Satala Antik Kenti : (Sadak Köyü): Kelkit ilçesinin 17 km. güneydoğusunda Sadak köyündedir. Yörede XV. Legio Apollinaris armalı tuğla parçaları bulunmasıyla, buranın antik Satala kenti olduğu kesinleşmiştir. Bizans tarihçisi Prokopius, kentin tepelerle çevrili bir ovada kurulduğunu, İmparator Iustinianus’un surları onarttığını bildirmektedir.
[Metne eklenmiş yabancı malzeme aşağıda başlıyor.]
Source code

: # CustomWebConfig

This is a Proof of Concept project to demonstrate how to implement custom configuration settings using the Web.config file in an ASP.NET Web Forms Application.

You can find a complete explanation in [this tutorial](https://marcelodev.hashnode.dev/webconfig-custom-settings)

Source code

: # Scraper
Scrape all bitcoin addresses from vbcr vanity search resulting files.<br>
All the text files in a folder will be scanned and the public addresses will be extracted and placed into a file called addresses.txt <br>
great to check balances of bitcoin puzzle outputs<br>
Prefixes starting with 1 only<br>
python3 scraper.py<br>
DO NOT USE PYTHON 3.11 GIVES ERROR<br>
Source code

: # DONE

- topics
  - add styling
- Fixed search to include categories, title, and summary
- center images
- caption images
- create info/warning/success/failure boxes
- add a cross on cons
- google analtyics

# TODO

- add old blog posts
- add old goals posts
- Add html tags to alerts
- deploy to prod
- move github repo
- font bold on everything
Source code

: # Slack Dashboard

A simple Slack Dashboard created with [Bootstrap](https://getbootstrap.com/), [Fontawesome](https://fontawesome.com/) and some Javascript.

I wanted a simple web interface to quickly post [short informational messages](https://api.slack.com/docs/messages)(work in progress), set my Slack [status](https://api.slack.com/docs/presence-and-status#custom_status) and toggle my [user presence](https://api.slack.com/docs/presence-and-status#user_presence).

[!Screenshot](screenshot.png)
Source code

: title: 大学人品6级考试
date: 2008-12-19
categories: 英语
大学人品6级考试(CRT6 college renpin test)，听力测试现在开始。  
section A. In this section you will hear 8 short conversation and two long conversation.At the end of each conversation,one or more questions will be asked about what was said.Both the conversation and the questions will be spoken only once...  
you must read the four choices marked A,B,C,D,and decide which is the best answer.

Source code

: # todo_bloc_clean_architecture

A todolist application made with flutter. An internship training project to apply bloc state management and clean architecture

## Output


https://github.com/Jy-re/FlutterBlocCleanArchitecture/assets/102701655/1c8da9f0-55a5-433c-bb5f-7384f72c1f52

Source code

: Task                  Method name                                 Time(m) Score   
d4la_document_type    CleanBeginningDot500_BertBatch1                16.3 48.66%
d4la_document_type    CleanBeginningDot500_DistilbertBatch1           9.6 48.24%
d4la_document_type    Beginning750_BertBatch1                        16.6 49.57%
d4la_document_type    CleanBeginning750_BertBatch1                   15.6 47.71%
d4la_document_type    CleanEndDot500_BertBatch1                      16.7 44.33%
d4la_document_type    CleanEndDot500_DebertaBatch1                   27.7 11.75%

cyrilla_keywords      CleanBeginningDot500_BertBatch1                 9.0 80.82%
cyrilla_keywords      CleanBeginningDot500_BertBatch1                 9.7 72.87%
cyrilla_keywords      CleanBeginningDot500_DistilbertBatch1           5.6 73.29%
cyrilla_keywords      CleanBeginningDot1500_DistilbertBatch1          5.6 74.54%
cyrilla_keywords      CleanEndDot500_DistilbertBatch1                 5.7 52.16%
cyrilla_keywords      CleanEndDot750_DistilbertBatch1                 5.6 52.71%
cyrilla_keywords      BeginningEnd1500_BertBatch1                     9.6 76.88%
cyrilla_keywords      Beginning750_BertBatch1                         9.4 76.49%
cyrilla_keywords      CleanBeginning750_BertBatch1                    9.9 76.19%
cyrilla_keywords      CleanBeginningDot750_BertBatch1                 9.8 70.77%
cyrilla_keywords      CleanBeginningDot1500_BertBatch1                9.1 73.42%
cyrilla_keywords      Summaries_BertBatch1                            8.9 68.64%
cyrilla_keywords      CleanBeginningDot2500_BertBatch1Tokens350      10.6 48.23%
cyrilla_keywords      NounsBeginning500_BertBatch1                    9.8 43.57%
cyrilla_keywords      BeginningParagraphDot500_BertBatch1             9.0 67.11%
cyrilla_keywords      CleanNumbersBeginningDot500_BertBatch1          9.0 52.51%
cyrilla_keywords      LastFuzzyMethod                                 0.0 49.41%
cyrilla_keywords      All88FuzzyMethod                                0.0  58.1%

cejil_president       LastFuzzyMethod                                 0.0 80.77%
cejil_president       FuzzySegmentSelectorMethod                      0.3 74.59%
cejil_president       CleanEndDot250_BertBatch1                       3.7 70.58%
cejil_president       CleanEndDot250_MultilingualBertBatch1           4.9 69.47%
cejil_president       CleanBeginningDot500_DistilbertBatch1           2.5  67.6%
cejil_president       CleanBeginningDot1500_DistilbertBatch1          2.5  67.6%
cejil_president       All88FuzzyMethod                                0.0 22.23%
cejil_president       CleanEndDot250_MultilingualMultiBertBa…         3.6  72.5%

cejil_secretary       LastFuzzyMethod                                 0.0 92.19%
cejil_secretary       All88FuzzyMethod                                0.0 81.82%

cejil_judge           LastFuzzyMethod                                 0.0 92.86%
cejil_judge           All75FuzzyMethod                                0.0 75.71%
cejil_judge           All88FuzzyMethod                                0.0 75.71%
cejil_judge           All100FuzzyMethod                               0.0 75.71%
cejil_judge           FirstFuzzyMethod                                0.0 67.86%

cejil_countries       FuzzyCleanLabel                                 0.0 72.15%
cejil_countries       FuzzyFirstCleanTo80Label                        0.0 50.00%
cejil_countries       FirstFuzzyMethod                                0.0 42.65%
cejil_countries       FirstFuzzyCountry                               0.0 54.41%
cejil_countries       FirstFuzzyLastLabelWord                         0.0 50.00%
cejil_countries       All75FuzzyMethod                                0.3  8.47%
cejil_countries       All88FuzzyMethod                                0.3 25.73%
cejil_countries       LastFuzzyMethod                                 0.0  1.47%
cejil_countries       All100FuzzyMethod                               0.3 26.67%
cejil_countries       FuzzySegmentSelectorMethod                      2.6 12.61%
Satala kenti, Roma Lejyon Kampı çevresinde kurulup, gelişmiş ve imparatorluk döneminde Latin kültür merkezi olmuştur. Satala Kalesi su kemerleri, tiyatro, agora ve diğer yapı kalıntıları kent ve çevresinde görülebilir durumdadırlar. Satala Kalesi’nin, Bizans İmparatoru Iustinianus tarafından onartıldığı bilinmektedir.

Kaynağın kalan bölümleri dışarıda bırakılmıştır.